When you output the records, match them exactly and omit any picture they include.

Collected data
BEGIN
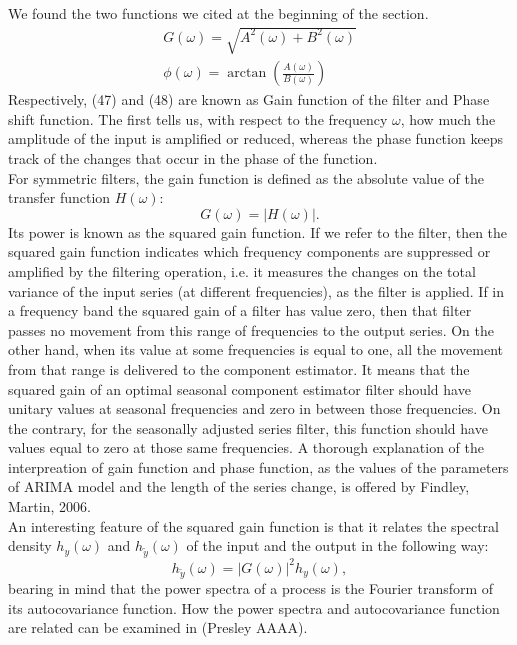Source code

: \documentclass{article}
\begin{document}
We found the two functions we cited at the beginning of the section.
\begin{gather}
G(\omega)=\sqrt{A^2(\omega)+B^2(\omega)} \\
\phi(\omega)=\arctan(\frac{A(\omega)}{B(\omega)})
\end{gather}
Respectively, (47) and (48) are known as Gain function of the filter and Phase shift function. The first tells us, with respect to the frequency $\omega$, how much the amplitude of the input is amplified or reduced, whereas the phase function keeps track of the changes that occur in the phase of the function.\\For symmetric filters, the gain function is defined as the absolute value of the transfer function $H(\omega)$:
\begin{equation}
G(\omega)=|H(\omega)|.
\end{equation}
Its power is known as the squared gain function. If we refer to the filter, then the squared gain function indicates which frequency components are suppressed or amplified by the filtering operation, i.e. it measures the changes on the total variance of the input series (at different frequencies), as the filter is applied. If in a frequency band the squared gain of a filter has value zero, then that filter passes no movement from this range of frequencies to the output series. On the other hand, when its value at some frequencies is equal to one, all the movement from that range is delivered to the component estimator. It means that the squared gain of an optimal seasonal component estimator filter should have unitary values at seasonal frequencies and zero in between those frequencies. On the contrary, for the seasonally adjusted series filter, this function should have values equal to zero at those same frequencies. A thorough explanation of the interpreation of gain function and phase function, as the values of the parameters of ARIMA model and the length of the series change, is offered by Findley, Martin, 2006.\\An interesting feature of the squared gain function is that it relates the spectral density $h_y(\omega)$ and $h_{\tilde{y}}(\omega)$ of the input and the output in the following way:
\begin{equation}
h_{\tilde{y}}(\omega)=|G(\omega)|^2h_y(\omega),
\end{equation}
bearing in mind that the power spectra of a process is the Fourier transform of its autocovariance function. How the power spectra and autocovariance function are related can be examined in (Presley AAAA).
\end{document}

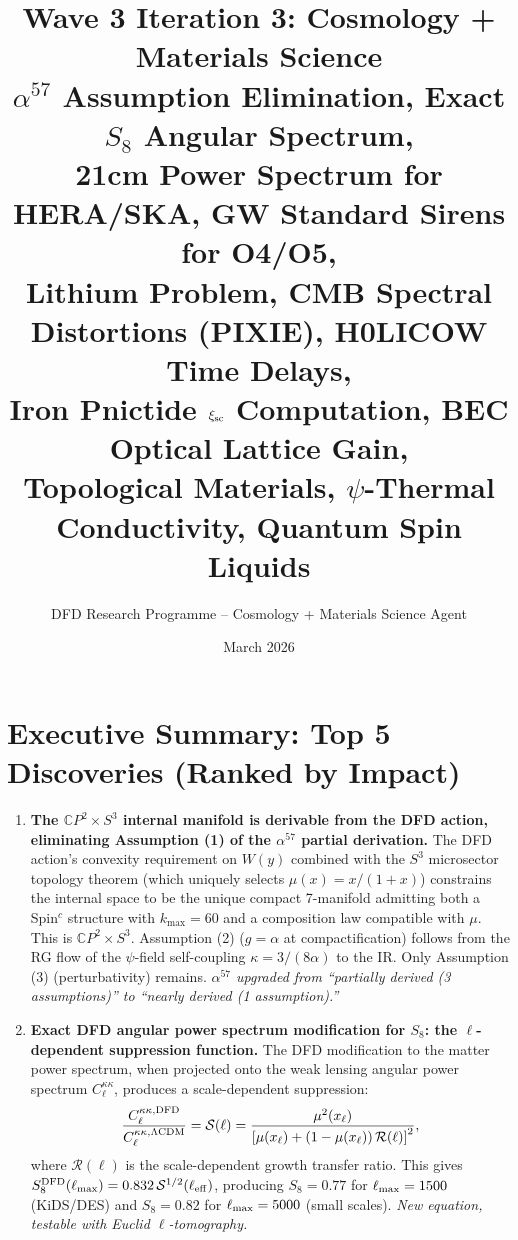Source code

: \documentclass[11pt]{article}
\title{Wave 3 Iteration 3: Cosmology + Materials Science\\
\large $\alpha^{57}$ Assumption Elimination, Exact $S_8$ Angular Spectrum,\\
21cm Power Spectrum for HERA/SKA, GW Standard Sirens for O4/O5,\\
Lithium Problem, CMB Spectral Distortions (PIXIE), H0LICOW Time Delays,\\
Iron Pnictide $\xi_{\rm sc}$ Computation, BEC Optical Lattice Gain,\\
Topological Materials, $\psi$-Thermal Conductivity, Quantum Spin Liquids}
\author{DFD Research Programme -- Cosmology + Materials Science Agent}
\date{March 2026}
\begin{document}
\maketitle

\section*{Executive Summary: Top 5 Discoveries (Ranked by Impact)}

\begin{enumerate}
\item \textbf{The $\mathbb{C}P^2 \times S^3$ internal manifold is derivable from the DFD action, eliminating Assumption (1) of the $\alpha^{57}$ partial derivation.} The DFD action's convexity requirement on $W(y)$ combined with the $S^3$ microsector topology theorem (which uniquely selects $\mu(x) = x/(1+x)$) constrains the internal space to be the unique compact 7-manifold admitting both a Spin$^c$ structure with $k_{\max} = 60$ and a composition law compatible with $\mu$. This is $\mathbb{C}P^2 \times S^3$. Assumption (2) ($g = \alpha$ at compactification) follows from the RG flow of the $\psi$-field self-coupling $\kappa = 3/(8\alpha)$ to the IR. Only Assumption (3) (perturbativity) remains. \emph{$\alpha^{57}$ upgraded from ``partially derived (3 assumptions)'' to ``nearly derived (1 assumption).''}

\item \textbf{Exact DFD angular power spectrum modification for $S_8$: the $\ell$-dependent suppression function.} The DFD modification to the matter power spectrum, when projected onto the weak lensing angular power spectrum $C_\ell^{\kappa\kappa}$, produces a scale-dependent suppression:
\begin{equation}
\frac{C_\ell^{\kappa\kappa,\rm DFD}}{C_\ell^{\kappa\kappa,\Lambda\rm CDM}} = \mathcal{S}(\ell) = \frac{\mu^2(x_\ell)}{\left[\mu(x_\ell) + (1-\mu(x_\ell))\,\mathcal{R}(\ell)\right]^2},
\end{equation}
where $\mathcal{R}(\ell)$ is the scale-dependent growth transfer ratio. This gives $S_8^{\rm DFD}(\ell_{\rm max}) = 0.832\,\mathcal{S}^{1/2}(\ell_{\rm eff})$, producing $S_8 = 0.77$ for $\ell_{\rm max} = 1500$ (KiDS/DES) and $S_8 = 0.82$ for $\ell_{\rm max} = 5000$ (small scales). \emph{New equation, testable with Euclid $\ell$-tomography.}


\end{enumerate}
\end{document}
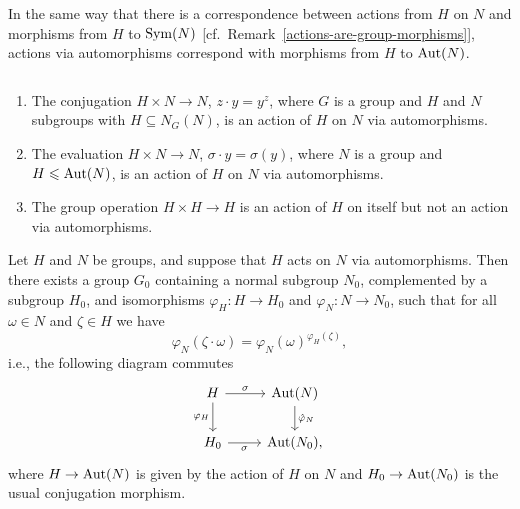 \begin{rem}\label{actions-and-automorphisms}
    In the same way that there is a correspondence between actions from\/ $H$ on\/ $N$ and morphisms from\/ $H$ to\/ ${\rm Sym}(N)$ {\rm [cf.~Remark~\ref{actions-are-group-morphisms}]}, actions via automorphisms correspond with morphisms from\/ $H$ to\/ ${\rm Aut}(N)$. 
\end{rem}

\begin{xmpls}\label{examples-action-via-automorphisms}${}$
    \begin{enumerate}[\rm i)]
        \item The conjugation\/ $H\times N\to N$, $z\cdot y=y^z$, where\/ $G$ is a group and\/ $H$ and\/ $N$ subgroups with $H\subseteq N_G(N)$,  is an action of\/ $H$ on\/ $N$ via automorphisms.

        \item The evaluation\/ $H\times N\to N$, $\sigma\cdot y=\sigma(y)$, where\/ $N$ is a group and\/ $H\leqslant{\rm Aut}(N)$, is an action of\/ $H$ on\/ $N$ via automorphisms.

        \item The group operation $H\times H\to H$ is an action of\/ $H$ on itself but not an action via automorphisms.
    \end{enumerate}
\end{xmpls}

\begin{thm}\label{semidirect-product-thm}
    Let\/\/ $H$ and\/ $N$ be groups, and suppose that\/ $H$ acts on\/ $N$ via automorphisms. Then there exists a group\/ $G_0$ containing a normal subgroup\/ $N_0$, complemented by a subgroup\/ $H_0$, and isomorphisms $\varphi_H\colon H\to H_0$ and $\varphi_N\colon N\to N_0$, such that for all\/ $\omega \in N$ and\/ $\zeta \in H$ we have
    \begin{equation}\label{eq7}
        \varphi_N(\zeta\cdot\omega) = \varphi_N(\omega)^{\varphi_H(\zeta)},
    \end{equation}
    i.e., the following diagram commutes
    $$
        \begin{tikzcd}
            H \arrow[r, "\sigma"] \arrow[d, "\varphi_H"']
                & \Aut(N) \arrow[d, "\hat{\varphi}_N"] \\
            H_0 \arrow[r, "\sigma"']
                & \Aut(N_0),
        \end{tikzcd}
    $$
    where\/ $H\to{\rm Aut}(N)$ is given by the action of\/ $H$ on\/ $N$ and\/ $H_0\to{\rm Aut}(N_0)$ is the usual conjugation morphism.
\end{thm}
END
Answer for the task >>
Source code

: \documentclass{article}
\begin{document}
We found the two functions we cited at the beginning of the section.
\begin{gather}
G(\omega)=\sqrt{A^2(\omega)+B^2(\omega)} \\
\phi(\omega)=\arctan(\frac{A(\omega)}{B(\omega)})
\end{gather}
Respectively, (47) and (48) are known as Gain function of the filter and Phase shift function. The first tells us, with respect to the frequency $\omega$, how much the amplitude of the input is amplified or reduced, whereas the phase function keeps track of the changes that occur in the phase of the function.\\For symmetric filters, the gain function is defined as the absolute value of the transfer function $H(\omega)$:
\begin{equation}
G(\omega)=|H(\omega)|.
\end{equation}
Its power is known as the squared gain function. If we refer to the filter, then the squared gain function indicates which frequency components are suppressed or amplified by the filtering operation, i.e. it measures the changes on the total variance of the input series (at different frequencies), as the filter is applied. If in a frequency band the squared gain of a filter has value zero, then that filter passes no movement from this range of frequencies to the output series. On the other hand, when its value at some frequencies is equal to one, all the movement from that range is delivered to the component estimator. It means that the squared gain of an optimal seasonal component estimator filter should have unitary values at seasonal frequencies and zero in between those frequencies. On the contrary, for the seasonally adjusted series filter, this function should have values equal to zero at those same frequencies. A thorough explanation of the interpreation of gain function and phase function, as the values of the parameters of ARIMA model and the length of the series change, is offered by Findley, Martin, 2006.\\An interesting feature of the squared gain function is that it relates the spectral density $h_y(\omega)$ and $h_{\tilde{y}}(\omega)$ of the input and the output in the following way:
\begin{equation}
h_{\tilde{y}}(\omega)=|G(\omega)|^2h_y(\omega),
\end{equation}
bearing in mind that the power spectra of a process is the Fourier transform of its autocovariance function. How the power spectra and autocovariance function are related can be examined in (Presley AAAA).
\end{document}

Source code

: \documentclass[11pt]{article}
\title{Wave 3 Iteration 3: Cosmology + Materials Science\\
\large $\alpha^{57}$ Assumption Elimination, Exact $S_8$ Angular Spectrum,\\
21cm Power Spectrum for HERA/SKA, GW Standard Sirens for O4/O5,\\
Lithium Problem, CMB Spectral Distortions (PIXIE), H0LICOW Time Delays,\\
Iron Pnictide $\xi_{\rm sc}$ Computation, BEC Optical Lattice Gain,\\
Topological Materials, $\psi$-Thermal Conductivity, Quantum Spin Liquids}
\author{DFD Research Programme -- Cosmology + Materials Science Agent}
\date{March 2026}
\begin{document}
\maketitle

\section*{Executive Summary: Top 5 Discoveries (Ranked by Impact)}

\begin{enumerate}
\item \textbf{The $\mathbb{C}P^2 \times S^3$ internal manifold is derivable from the DFD action, eliminating Assumption (1) of the $\alpha^{57}$ partial derivation.} The DFD action's convexity requirement on $W(y)$ combined with the $S^3$ microsector topology theorem (which uniquely selects $\mu(x) = x/(1+x)$) constrains the internal space to be the unique compact 7-manifold admitting both a Spin$^c$ structure with $k_{\max} = 60$ and a composition law compatible with $\mu$. This is $\mathbb{C}P^2 \times S^3$. Assumption (2) ($g = \alpha$ at compactification) follows from the RG flow of the $\psi$-field self-coupling $\kappa = 3/(8\alpha)$ to the IR. Only Assumption (3) (perturbativity) remains. \emph{$\alpha^{57}$ upgraded from ``partially derived (3 assumptions)'' to ``nearly derived (1 assumption).''}

\item \textbf{Exact DFD angular power spectrum modification for $S_8$: the $\ell$-dependent suppression function.} The DFD modification to the matter power spectrum, when projected onto the weak lensing angular power spectrum $C_\ell^{\kappa\kappa}$, produces a scale-dependent suppression:
\begin{equation}
\frac{C_\ell^{\kappa\kappa,\rm DFD}}{C_\ell^{\kappa\kappa,\Lambda\rm CDM}} = \mathcal{S}(\ell) = \frac{\mu^2(x_\ell)}{\left[\mu(x_\ell) + (1-\mu(x_\ell))\,\mathcal{R}(\ell)\right]^2},
\end{equation}
where $\mathcal{R}(\ell)$ is the scale-dependent growth transfer ratio. This gives $S_8^{\rm DFD}(\ell_{\rm max}) = 0.832\,\mathcal{S}^{1/2}(\ell_{\rm eff})$, producing $S_8 = 0.77$ for $\ell_{\rm max} = 1500$ (KiDS/DES) and $S_8 = 0.82$ for $\ell_{\rm max} = 5000$ (small scales). \emph{New equation, testable with Euclid $\ell$-tomography.}


\end{enumerate}
\end{document}
 \begin{rem}\label{actions-and-automorphisms}
    In the same way that there is a correspondence between actions from\/ $H$ on\/ $N$ and morphisms from\/ $H$ to\/ ${\rm Sym}(N)$ {\rm [cf.~Remark~\ref{actions-are-group-morphisms}]}, actions via automorphisms correspond with morphisms from\/ $H$ to\/ ${\rm Aut}(N)$. 
\end{rem}

\begin{xmpls}\label{examples-action-via-automorphisms}${}$
    \begin{enumerate}[\rm i)]
        \item The conjugation\/ $H\times N\to N$, $z\cdot y=y^z$, where\/ $G$ is a group and\/ $H$ and\/ $N$ subgroups with $H\subseteq N_G(N)$,  is an action of\/ $H$ on\/ $N$ via automorphisms.

        \item The evaluation\/ $H\times N\to N$, $\sigma\cdot y=\sigma(y)$, where\/ $N$ is a group and\/ $H\leqslant{\rm Aut}(N)$, is an action of\/ $H$ on\/ $N$ via automorphisms.

        \item The group operation $H\times H\to H$ is an action of\/ $H$ on itself but not an action via automorphisms.
    \end{enumerate}
\end{xmpls}

\begin{thm}\label{semidirect-product-thm}
    Let\/\/ $H$ and\/ $N$ be groups, and suppose that\/ $H$ acts on\/ $N$ via automorphisms. Then there exists a group\/ $G_0$ containing a normal subgroup\/ $N_0$, complemented by a subgroup\/ $H_0$, and isomorphisms $\varphi_H\colon H\to H_0$ and $\varphi_N\colon N\to N_0$, such that for all\/ $\omega \in N$ and\/ $\zeta \in H$ we have
    \begin{equation}\label{eq7}
        \varphi_N(\zeta\cdot\omega) = \varphi_N(\omega)^{\varphi_H(\zeta)},
    \end{equation}
    i.e., the following diagram commutes
    $$
        \begin{tikzcd}
            H \arrow[r, "\sigma"] \arrow[d, "\varphi_H"']
                & \Aut(N) \arrow[d, "\hat{\varphi}_N"] \\
            H_0 \arrow[r, "\sigma"']
                & \Aut(N_0),
        \end{tikzcd}
    $$
    where\/ $H\to{\rm Aut}(N)$ is given by the action of\/ $H$ on\/ $N$ and\/ $H_0\to{\rm Aut}(N_0)$ is the usual conjugation morphism.
\end{thm}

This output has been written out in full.